* Work item *
The required result is every line of the records that includes "enumerate".

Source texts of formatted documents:
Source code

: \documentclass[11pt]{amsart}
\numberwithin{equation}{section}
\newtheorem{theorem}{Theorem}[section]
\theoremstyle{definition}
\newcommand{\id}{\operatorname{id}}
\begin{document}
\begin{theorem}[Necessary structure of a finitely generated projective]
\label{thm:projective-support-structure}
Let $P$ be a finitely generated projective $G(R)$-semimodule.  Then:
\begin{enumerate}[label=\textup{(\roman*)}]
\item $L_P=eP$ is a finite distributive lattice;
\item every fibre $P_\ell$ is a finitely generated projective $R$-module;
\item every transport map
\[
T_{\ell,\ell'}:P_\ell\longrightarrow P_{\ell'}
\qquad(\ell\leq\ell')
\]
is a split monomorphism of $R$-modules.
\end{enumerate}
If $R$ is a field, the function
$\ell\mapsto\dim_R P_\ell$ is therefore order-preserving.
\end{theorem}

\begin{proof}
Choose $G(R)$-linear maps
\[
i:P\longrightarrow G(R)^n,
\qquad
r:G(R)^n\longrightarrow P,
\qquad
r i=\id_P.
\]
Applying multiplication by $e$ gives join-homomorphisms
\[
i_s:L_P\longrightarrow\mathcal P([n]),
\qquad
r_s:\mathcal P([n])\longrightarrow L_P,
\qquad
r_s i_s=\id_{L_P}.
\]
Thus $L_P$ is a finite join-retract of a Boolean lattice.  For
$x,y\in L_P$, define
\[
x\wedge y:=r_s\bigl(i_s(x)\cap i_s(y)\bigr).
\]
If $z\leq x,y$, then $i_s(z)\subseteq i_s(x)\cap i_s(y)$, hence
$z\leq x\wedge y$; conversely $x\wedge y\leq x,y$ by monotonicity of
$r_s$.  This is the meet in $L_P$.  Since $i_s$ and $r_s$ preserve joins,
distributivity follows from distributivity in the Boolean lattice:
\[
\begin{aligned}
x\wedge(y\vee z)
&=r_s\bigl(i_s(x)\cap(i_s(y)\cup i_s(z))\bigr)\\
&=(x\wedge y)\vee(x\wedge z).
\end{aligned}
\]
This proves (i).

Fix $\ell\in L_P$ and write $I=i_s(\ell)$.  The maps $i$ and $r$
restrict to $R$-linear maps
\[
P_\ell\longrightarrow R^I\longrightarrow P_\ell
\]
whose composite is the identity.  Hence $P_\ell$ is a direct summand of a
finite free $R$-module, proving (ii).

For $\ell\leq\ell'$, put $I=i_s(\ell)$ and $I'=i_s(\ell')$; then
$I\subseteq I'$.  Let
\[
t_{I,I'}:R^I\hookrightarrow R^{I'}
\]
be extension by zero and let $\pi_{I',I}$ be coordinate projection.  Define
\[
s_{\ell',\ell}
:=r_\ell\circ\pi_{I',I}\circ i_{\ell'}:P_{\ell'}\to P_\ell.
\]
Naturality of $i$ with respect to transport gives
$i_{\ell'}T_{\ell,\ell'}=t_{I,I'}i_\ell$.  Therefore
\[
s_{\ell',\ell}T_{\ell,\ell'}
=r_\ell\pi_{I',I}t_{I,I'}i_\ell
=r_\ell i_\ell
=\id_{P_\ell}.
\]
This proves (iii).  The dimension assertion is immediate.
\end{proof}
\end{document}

* Solution *
\begin{enumerate}[label=\textup{(\roman*)}]
\end{enumerate}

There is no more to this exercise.